• **Work request**
Would you please copy every line from the records that contains the word "right"?

****************************************

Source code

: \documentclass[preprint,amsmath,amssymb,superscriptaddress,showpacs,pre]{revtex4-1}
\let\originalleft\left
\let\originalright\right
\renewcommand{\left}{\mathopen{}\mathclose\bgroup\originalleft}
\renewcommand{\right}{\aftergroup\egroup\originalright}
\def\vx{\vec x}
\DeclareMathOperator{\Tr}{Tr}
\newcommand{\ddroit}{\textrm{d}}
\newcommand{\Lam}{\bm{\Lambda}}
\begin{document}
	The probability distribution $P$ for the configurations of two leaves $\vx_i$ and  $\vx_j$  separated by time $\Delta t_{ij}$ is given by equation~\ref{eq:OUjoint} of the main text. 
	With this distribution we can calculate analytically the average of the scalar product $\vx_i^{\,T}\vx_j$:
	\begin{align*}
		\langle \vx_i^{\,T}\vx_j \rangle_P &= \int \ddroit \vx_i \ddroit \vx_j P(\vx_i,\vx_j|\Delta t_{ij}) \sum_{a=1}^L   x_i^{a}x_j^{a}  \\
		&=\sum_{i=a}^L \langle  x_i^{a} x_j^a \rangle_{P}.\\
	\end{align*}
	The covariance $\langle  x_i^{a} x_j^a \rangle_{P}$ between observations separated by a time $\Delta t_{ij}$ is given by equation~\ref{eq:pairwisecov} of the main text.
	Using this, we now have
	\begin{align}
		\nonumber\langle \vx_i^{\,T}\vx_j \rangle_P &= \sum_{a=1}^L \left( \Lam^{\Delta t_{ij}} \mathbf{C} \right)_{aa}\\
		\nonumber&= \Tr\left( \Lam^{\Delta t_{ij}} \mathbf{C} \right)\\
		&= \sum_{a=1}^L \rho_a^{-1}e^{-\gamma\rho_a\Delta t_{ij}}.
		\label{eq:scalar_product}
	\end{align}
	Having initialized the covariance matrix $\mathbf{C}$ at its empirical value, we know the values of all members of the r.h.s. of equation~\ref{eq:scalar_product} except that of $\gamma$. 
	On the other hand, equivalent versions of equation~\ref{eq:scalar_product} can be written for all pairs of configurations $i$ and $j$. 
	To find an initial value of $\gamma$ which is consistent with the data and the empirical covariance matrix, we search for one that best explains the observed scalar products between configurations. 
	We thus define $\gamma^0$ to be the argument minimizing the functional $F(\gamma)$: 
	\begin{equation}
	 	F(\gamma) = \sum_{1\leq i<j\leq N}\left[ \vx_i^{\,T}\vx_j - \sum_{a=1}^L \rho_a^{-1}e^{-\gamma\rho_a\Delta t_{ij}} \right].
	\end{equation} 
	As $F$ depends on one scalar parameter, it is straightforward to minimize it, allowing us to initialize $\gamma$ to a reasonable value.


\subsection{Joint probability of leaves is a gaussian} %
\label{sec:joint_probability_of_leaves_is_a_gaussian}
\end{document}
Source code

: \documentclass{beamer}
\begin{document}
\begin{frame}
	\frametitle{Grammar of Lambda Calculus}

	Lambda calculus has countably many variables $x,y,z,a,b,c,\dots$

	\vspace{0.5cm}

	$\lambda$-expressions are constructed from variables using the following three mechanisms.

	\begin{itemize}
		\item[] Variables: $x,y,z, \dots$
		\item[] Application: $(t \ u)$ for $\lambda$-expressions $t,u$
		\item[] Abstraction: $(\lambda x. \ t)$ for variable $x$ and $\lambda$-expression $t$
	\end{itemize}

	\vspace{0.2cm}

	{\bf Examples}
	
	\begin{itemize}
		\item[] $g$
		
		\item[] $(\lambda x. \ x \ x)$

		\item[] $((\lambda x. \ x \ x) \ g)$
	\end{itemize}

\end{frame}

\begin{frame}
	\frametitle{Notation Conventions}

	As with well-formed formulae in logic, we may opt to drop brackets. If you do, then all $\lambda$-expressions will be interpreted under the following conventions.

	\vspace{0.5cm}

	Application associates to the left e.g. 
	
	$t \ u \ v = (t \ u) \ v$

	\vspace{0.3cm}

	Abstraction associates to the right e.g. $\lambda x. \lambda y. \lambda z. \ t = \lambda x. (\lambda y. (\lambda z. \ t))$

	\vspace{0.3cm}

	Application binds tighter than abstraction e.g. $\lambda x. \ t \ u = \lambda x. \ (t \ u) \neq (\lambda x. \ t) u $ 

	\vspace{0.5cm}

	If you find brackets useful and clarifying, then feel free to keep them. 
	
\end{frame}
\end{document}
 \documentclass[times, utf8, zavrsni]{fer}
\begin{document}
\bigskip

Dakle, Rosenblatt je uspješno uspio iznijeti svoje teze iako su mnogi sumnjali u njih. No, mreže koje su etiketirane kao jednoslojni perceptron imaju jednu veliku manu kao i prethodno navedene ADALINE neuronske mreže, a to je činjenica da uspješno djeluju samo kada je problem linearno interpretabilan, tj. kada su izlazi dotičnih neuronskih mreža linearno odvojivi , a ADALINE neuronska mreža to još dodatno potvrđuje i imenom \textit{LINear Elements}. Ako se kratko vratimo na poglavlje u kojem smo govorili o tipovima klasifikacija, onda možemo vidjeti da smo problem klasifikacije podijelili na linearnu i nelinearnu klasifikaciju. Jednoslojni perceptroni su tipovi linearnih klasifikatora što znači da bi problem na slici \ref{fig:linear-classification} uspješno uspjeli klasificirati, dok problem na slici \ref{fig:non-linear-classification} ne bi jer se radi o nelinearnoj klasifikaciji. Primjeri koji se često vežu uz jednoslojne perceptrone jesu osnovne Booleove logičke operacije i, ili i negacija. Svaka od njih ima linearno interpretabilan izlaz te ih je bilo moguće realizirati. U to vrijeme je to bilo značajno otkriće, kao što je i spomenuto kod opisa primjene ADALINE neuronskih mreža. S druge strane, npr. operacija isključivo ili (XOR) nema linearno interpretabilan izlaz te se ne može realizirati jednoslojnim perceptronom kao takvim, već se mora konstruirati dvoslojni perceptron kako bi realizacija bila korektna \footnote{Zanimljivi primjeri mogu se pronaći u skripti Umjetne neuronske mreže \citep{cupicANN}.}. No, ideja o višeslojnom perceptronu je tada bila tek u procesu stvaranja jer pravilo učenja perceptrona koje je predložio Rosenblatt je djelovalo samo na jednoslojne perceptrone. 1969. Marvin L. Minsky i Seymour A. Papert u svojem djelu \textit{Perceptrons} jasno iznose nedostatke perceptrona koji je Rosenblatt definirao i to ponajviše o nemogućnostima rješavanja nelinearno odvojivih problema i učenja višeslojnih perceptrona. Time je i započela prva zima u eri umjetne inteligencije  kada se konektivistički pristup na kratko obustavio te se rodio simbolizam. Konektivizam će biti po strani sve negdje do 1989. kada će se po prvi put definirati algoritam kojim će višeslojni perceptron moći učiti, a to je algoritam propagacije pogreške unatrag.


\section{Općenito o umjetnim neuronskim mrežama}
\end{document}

****************************************

• **Answer for the task**
\let\originalright\right
\renewcommand{\right}{\aftergroup\egroup\originalright}
		\nonumber\langle \vx_i^{\,T}\vx_j \rangle_P &= \sum_{a=1}^L \left( \Lam^{\Delta t_{ij}} \mathbf{C} \right)_{aa}\\
		\nonumber&= \Tr\left( \Lam^{\Delta t_{ij}} \mathbf{C} \right)\\
	 	F(\gamma) = \sum_{1\leq i<j\leq N}\left[ \vx_i^{\,T}\vx_j - \sum_{a=1}^L \rho_a^{-1}e^{-\gamma\rho_a\Delta t_{ij}} \right].
	Abstraction associates to the right e.g. $\lambda x. \lambda y. \lambda z. \ t = \lambda x. (\lambda y. (\lambda z. \ t))$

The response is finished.